So everyone knows Ohms law (\$I=\frac{V}{R}\$) .
Let's say I have a 9V battery and a LED. Furthermore the LED only needs 1.9v so the voltage drop of my resistor would be: \$9-1.9 = 7.1\mathrm{V}\$
I have a 1k resistor (1000 ohms) so now to calculate current we have to plug it all in…
$$I=\frac{7.1}{1000} = 0.0071\mathrm{A}\space\space (7.1\mathrm{mA})$$
But what if I change my mind and I don't want my 1k resistor to drop 7.1V but 7.2V instead, so now it would look like this:
$$I=\frac{7.2}{1000} = 0.0072\mathrm{A}\space\space (7.2\mathrm{mA})$$
And now this is the part where I get confused. Because I can't control the voltage drop of my resistor so it can either be 7.2V or 7.1V. But I don't know which one is the right one.
I could say I want my 1k resistor to drop only 1v so then again:
$$I=\frac{1}{1000} = 0.001\mathrm{A}\space\space (1\mathrm{mA})$$
So and if I don't know what my voltage drop is then I don't know current either. So can someone explain this to me?
Best Answer
Normally, you don't want a fixed voltage for your LED. You want a current. (\$20mA\$ not uncommonly.) So you are focused on the wrong goal.
But let's say you really do want to set up some fancy voltage regulator for your \$9V\$ battery. (Instead of doing the sensible thing about setting up the current, instead.) You can try this. Just use a \$100\Omega\$ resistor where the LED goes, at first, and adjust \$R_2\$ until you measure a voltage across the \$100\Omega\$ resistor that you like (as shown, where the (-) and (+) appear in the schematic and where you place your voltmeter for measuring.) Then you can replace it with the LED and see how that goes.

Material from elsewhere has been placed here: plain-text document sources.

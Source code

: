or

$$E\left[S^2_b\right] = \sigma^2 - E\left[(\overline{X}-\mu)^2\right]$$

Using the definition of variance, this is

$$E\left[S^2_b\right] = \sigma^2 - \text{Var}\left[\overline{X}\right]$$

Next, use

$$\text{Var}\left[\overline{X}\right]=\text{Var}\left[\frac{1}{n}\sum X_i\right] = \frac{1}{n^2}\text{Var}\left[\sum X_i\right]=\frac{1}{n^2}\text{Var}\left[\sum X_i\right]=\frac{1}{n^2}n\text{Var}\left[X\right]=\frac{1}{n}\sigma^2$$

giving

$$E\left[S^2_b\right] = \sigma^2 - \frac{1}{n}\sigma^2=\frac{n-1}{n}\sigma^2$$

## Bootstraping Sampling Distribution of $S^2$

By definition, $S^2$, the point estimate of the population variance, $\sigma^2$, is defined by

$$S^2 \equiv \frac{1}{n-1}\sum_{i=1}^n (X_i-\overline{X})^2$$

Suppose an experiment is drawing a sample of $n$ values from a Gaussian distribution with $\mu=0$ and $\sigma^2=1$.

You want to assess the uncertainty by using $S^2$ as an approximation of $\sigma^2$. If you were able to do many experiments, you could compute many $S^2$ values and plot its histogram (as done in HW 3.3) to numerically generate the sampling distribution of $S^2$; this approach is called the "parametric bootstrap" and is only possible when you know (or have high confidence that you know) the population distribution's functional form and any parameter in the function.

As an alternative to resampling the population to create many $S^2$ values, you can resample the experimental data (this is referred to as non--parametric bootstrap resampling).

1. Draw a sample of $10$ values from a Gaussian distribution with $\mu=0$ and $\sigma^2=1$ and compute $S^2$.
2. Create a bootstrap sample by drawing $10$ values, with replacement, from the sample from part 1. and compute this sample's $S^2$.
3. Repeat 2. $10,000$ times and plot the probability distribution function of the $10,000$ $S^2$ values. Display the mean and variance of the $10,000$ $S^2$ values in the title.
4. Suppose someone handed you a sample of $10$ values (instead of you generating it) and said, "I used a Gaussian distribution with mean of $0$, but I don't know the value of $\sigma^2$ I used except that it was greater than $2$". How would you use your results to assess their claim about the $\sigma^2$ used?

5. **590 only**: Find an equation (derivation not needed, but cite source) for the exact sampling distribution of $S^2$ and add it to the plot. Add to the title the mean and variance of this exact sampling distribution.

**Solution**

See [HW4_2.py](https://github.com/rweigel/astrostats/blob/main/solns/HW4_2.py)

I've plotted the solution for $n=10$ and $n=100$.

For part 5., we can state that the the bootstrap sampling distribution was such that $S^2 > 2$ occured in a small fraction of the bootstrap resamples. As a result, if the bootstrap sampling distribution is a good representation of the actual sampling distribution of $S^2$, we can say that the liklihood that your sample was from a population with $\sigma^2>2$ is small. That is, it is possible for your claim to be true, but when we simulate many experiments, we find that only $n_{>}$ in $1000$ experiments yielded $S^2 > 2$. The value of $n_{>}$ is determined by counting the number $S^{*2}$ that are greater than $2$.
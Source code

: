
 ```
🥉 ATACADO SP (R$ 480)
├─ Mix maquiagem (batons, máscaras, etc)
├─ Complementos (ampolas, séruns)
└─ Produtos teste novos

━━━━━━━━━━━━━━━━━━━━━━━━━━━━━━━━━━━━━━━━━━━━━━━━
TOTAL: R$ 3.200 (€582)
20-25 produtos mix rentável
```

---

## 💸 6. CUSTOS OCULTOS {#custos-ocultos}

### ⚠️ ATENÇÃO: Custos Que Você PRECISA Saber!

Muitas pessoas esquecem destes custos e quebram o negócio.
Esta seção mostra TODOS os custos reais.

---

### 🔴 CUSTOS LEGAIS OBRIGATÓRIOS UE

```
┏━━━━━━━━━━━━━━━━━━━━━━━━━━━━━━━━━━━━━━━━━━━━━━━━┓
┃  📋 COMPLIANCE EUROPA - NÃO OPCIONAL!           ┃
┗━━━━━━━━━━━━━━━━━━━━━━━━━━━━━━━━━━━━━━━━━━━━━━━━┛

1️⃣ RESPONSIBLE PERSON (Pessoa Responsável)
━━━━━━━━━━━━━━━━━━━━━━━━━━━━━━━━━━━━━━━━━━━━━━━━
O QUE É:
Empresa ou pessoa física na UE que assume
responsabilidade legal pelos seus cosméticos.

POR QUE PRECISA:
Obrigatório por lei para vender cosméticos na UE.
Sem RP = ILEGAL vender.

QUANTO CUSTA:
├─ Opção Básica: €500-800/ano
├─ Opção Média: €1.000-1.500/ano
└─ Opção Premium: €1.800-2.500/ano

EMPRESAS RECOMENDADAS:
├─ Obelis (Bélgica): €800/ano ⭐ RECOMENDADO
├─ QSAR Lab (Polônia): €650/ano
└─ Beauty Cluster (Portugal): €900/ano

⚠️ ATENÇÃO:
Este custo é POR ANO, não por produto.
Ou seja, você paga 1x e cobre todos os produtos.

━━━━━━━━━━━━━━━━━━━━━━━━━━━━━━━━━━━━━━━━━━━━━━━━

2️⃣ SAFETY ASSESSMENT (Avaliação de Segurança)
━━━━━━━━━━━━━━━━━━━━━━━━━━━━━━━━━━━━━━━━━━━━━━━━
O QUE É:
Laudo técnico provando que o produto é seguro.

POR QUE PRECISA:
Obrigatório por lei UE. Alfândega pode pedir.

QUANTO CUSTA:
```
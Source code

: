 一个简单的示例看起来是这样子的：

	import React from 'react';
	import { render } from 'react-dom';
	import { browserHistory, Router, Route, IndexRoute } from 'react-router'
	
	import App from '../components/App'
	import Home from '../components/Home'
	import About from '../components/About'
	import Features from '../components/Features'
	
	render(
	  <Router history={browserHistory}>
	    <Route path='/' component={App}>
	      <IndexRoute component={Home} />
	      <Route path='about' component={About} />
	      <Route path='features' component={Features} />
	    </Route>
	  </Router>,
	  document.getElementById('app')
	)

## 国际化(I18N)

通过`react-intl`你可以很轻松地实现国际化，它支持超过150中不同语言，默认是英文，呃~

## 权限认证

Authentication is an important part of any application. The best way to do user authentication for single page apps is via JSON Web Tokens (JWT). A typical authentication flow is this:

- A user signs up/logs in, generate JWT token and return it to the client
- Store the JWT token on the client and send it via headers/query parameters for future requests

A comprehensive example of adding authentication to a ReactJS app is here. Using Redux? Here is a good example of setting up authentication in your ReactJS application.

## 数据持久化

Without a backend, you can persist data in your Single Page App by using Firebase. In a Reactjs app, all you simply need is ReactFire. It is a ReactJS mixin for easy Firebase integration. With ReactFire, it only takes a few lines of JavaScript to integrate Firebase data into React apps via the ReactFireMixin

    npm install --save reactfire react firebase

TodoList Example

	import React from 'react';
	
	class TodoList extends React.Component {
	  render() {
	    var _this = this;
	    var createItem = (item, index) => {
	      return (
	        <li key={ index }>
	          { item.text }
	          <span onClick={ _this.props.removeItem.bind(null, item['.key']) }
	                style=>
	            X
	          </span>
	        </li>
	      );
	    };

simulate this circuit – Schematic created using CircuitLab
You can play with the potentiometer, \$R_2\$, to then adjust the voltage at your LED. Should only waste an excess of \$2mA\$, regardless of the set voltage. The maximum output voltage will be \$6V\$ with a current compliance of up to \$100mA\$. (\$Q_4\$ may need to be a TO-220 packaged type, just in case.) The problem will be that you will have a very hard time adjusting the potentiometer without having a serious impact on the LED brightness. But it can be a learning experience.
Or you could just use a variable voltage regulator IC.
But you really should just shoot for setting a current using a simple resistor, using the formula \$R=\frac{9V - 1.9V}{20mA}= 355\Omega\$. Then go get a \$330\Omega\$ or a \$390\Omega\$ resistor. It will work just fine. Then measure the voltage across your LED, too. See where it is.